Below are some records. Count the lines with "blob" in them and give nothing but the total.

════════════════

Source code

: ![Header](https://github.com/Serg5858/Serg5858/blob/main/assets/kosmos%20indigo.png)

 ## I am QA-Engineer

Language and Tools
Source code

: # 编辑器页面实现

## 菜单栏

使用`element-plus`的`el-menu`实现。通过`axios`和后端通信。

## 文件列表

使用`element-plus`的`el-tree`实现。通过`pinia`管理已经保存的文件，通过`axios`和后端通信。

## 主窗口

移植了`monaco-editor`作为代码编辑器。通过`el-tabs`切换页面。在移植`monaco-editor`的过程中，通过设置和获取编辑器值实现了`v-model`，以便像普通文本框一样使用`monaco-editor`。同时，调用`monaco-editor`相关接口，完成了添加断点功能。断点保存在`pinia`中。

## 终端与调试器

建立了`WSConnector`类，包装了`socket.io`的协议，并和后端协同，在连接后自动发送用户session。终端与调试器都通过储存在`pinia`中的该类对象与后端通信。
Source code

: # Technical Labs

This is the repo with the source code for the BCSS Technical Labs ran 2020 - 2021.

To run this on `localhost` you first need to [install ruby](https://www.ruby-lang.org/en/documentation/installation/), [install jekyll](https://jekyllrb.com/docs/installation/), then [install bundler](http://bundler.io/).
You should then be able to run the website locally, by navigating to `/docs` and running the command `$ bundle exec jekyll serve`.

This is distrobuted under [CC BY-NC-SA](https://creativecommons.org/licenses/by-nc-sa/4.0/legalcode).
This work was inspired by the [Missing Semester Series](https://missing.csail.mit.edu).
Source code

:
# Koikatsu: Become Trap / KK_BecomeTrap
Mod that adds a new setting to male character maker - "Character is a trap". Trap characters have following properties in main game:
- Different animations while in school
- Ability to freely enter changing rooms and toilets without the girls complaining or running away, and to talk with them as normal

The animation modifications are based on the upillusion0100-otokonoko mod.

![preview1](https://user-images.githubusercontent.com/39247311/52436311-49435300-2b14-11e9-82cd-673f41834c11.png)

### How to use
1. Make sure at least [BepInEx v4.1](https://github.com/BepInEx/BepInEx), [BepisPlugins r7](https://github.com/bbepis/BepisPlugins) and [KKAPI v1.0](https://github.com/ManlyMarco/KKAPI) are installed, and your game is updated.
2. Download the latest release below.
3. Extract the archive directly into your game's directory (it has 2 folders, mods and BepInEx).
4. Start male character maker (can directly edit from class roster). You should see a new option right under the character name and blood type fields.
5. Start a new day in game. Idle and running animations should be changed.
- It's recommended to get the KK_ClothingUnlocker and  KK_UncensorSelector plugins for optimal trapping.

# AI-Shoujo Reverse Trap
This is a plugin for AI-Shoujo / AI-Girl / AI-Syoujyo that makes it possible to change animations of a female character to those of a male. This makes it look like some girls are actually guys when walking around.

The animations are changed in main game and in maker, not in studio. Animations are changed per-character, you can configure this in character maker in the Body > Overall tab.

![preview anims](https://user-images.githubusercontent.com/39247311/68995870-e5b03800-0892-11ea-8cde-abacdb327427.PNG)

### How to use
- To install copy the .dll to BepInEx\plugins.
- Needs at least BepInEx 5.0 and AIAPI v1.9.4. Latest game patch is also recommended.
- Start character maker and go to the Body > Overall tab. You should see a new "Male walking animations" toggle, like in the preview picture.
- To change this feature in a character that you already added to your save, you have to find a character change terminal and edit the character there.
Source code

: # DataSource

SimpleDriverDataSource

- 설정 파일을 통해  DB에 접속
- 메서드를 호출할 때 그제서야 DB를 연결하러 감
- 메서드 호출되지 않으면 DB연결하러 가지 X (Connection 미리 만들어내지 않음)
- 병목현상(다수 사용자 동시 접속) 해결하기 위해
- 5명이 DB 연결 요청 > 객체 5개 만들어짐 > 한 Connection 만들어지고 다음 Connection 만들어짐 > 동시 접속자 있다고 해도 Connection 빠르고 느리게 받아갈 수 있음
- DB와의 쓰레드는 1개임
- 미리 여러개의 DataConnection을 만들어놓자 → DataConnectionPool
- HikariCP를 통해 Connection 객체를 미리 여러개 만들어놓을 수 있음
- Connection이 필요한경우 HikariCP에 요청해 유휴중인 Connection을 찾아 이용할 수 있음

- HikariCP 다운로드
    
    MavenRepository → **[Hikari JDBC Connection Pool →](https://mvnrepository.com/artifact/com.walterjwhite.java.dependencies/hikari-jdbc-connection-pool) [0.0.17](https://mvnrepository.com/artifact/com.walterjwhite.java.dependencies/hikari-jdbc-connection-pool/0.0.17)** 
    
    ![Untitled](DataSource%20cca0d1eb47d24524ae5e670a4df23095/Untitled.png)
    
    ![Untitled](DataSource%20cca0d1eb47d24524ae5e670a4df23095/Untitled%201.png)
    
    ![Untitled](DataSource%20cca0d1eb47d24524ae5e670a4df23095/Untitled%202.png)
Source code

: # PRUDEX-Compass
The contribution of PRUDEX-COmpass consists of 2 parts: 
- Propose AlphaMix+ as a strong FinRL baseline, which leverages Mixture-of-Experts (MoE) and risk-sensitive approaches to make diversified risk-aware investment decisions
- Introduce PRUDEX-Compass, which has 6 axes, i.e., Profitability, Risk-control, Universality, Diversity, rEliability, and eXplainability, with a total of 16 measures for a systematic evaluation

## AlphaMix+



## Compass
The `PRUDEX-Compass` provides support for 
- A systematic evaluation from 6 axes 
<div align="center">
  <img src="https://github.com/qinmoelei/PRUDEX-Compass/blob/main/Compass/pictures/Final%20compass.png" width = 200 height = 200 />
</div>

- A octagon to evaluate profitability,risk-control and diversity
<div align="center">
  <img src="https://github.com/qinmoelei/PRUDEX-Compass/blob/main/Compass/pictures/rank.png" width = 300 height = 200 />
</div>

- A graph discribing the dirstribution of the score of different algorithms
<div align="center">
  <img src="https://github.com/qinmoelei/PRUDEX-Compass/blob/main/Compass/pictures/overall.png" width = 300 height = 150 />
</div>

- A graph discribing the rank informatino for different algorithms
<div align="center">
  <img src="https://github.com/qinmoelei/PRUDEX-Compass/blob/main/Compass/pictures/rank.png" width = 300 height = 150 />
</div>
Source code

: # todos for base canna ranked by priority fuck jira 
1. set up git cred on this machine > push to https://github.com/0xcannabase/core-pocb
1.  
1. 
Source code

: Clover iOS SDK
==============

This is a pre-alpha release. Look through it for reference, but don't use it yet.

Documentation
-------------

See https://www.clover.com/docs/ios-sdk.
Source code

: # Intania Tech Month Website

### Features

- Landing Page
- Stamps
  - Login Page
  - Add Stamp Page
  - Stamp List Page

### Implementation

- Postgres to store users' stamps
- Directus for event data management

════════════════

EXPECTED ANSWER>
5